What is expected:
Each entry should be duplicated verbatim; its pictures should not be.

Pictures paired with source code
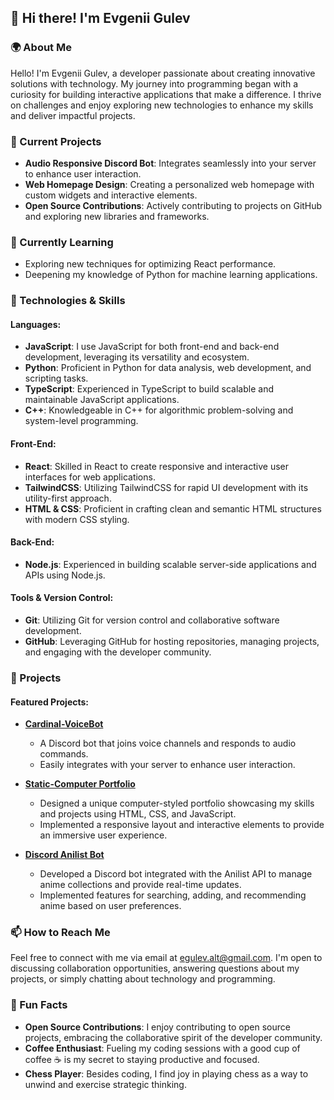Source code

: ## 👋 Hi there! I'm Evgenii Gulev

### 🌍 About Me

Hello! I'm Evgenii Gulev, a developer passionate about creating innovative solutions with technology. My journey into programming began with a curiosity for building interactive applications that make a difference. I thrive on challenges and enjoy exploring new technologies to enhance my skills and deliver impactful projects.

### 🔭 Current Projects

- **Audio Responsive Discord Bot**: Integrates seamlessly into your server to enhance user interaction.
- **Web Homepage Design**: Creating a personalized web homepage with custom widgets and interactive elements.
- **Open Source Contributions**: Actively contributing to projects on GitHub and exploring new libraries and frameworks.

### 🌱 Currently Learning

- Exploring new techniques for optimizing React performance.
- Deepening my knowledge of Python for machine learning applications.

### 🔧 Technologies & Skills

#### Languages:
- **JavaScript**: I use JavaScript for both front-end and back-end development, leveraging its versatility and ecosystem.
- **Python**: Proficient in Python for data analysis, web development, and scripting tasks.
- **TypeScript**: Experienced in TypeScript to build scalable and maintainable JavaScript applications.
- **C++**: Knowledgeable in C++ for algorithmic problem-solving and system-level programming.

#### Front-End:
- **React**: Skilled in React to create responsive and interactive user interfaces for web applications.
- **TailwindCSS**: Utilizing TailwindCSS for rapid UI development with its utility-first approach.
- **HTML & CSS**: Proficient in crafting clean and semantic HTML structures with modern CSS styling.

#### Back-End:
- **Node.js**: Experienced in building scalable server-side applications and APIs using Node.js.

#### Tools & Version Control:
- **Git**: Utilizing Git for version control and collaborative software development.
- **GitHub**: Leveraging GitHub for hosting repositories, managing projects, and engaging with the developer community.


### 🚀 Projects

#### Featured Projects:

- **[Cardinal-VoiceBot](https://github.com/MahdiOsman/Cardinal-VoiceBot)**
  - A Discord bot that joins voice channels and responds to audio commands.
  - Easily integrates with your server to enhance user interaction.

- **[Static-Computer Portfolio](https://github.com/EvgeniiGulev/Static-Computer)**
  - Designed a unique computer-styled portfolio showcasing my skills and projects using HTML, CSS, and JavaScript.
  - Implemented a responsive layout and interactive elements to provide an immersive user experience.

- **[Discord Anilist Bot](https://github.com/EvgeniiGulev/Discord-Anilist-Bot)**
  - Developed a Discord bot integrated with the Anilist API to manage anime collections and provide real-time updates.
  - Implemented features for searching, adding, and recommending anime based on user preferences.

### 📫 How to Reach Me

Feel free to connect with me via email at [egulev.alt@gmail.com](mailto:egulev.alt@gmail.com). I'm open to discussing collaboration opportunities, answering questions about my projects, or simply chatting about technology and programming.

### 🌟 Fun Facts

- **Open Source Contributions**: I enjoy contributing to open source projects, embracing the collaborative spirit of the developer community.
- **Coffee Enthusiast**: Fueling my coding sessions with a good cup of coffee ☕ is my secret to staying productive and focused.
- **Chess Player**: Besides coding, I find joy in playing chess as a way to unwind and exercise strategic thinking.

Response below:
Source code

: ## 👋 Hi there! I'm Evgenii Gulev

### 🌍 About Me

Hello! I'm Evgenii Gulev, a developer passionate about creating innovative solutions with technology. My journey into programming began with a curiosity for building interactive applications that make a difference. I thrive on challenges and enjoy exploring new technologies to enhance my skills and deliver impactful projects.

### 🔭 Current Projects

- **Audio Responsive Discord Bot**: Integrates seamlessly into your server to enhance user interaction.
- **Web Homepage Design**: Creating a personalized web homepage with custom widgets and interactive elements.
- **Open Source Contributions**: Actively contributing to projects on GitHub and exploring new libraries and frameworks.

### 🌱 Currently Learning

- Exploring new techniques for optimizing React performance.
- Deepening my knowledge of Python for machine learning applications.

### 🔧 Technologies & Skills

#### Languages:
- **JavaScript**: I use JavaScript for both front-end and back-end development, leveraging its versatility and ecosystem.
- **Python**: Proficient in Python for data analysis, web development, and scripting tasks.
- **TypeScript**: Experienced in TypeScript to build scalable and maintainable JavaScript applications.
- **C++**: Knowledgeable in C++ for algorithmic problem-solving and system-level programming.

#### Front-End:
- **React**: Skilled in React to create responsive and interactive user interfaces for web applications.
- **TailwindCSS**: Utilizing TailwindCSS for rapid UI development with its utility-first approach.
- **HTML & CSS**: Proficient in crafting clean and semantic HTML structures with modern CSS styling.

#### Back-End:
- **Node.js**: Experienced in building scalable server-side applications and APIs using Node.js.

#### Tools & Version Control:
- **Git**: Utilizing Git for version control and collaborative software development.
- **GitHub**: Leveraging GitHub for hosting repositories, managing projects, and engaging with the developer community.


### 🚀 Projects

#### Featured Projects:

- **[Cardinal-VoiceBot](https://github.com/MahdiOsman/Cardinal-VoiceBot)**
  - A Discord bot that joins voice channels and responds to audio commands.
  - Easily integrates with your server to enhance user interaction.

- **[Static-Computer Portfolio](https://github.com/EvgeniiGulev/Static-Computer)**
  - Designed a unique computer-styled portfolio showcasing my skills and projects using HTML, CSS, and JavaScript.
  - Implemented a responsive layout and interactive elements to provide an immersive user experience.

- **[Discord Anilist Bot](https://github.com/EvgeniiGulev/Discord-Anilist-Bot)**
  - Developed a Discord bot integrated with the Anilist API to manage anime collections and provide real-time updates.
  - Implemented features for searching, adding, and recommending anime based on user preferences.

### 📫 How to Reach Me

Feel free to connect with me via email at [egulev.alt@gmail.com](mailto:egulev.alt@gmail.com). I'm open to discussing collaboration opportunities, answering questions about my projects, or simply chatting about technology and programming.

### 🌟 Fun Facts

- **Open Source Contributions**: I enjoy contributing to open source projects, embracing the collaborative spirit of the developer community.
- **Coffee Enthusiast**: Fueling my coding sessions with a good cup of coffee ☕ is my secret to staying productive and focused.
- **Chess Player**: Besides coding, I find joy in playing chess as a way to unwind and exercise strategic thinking.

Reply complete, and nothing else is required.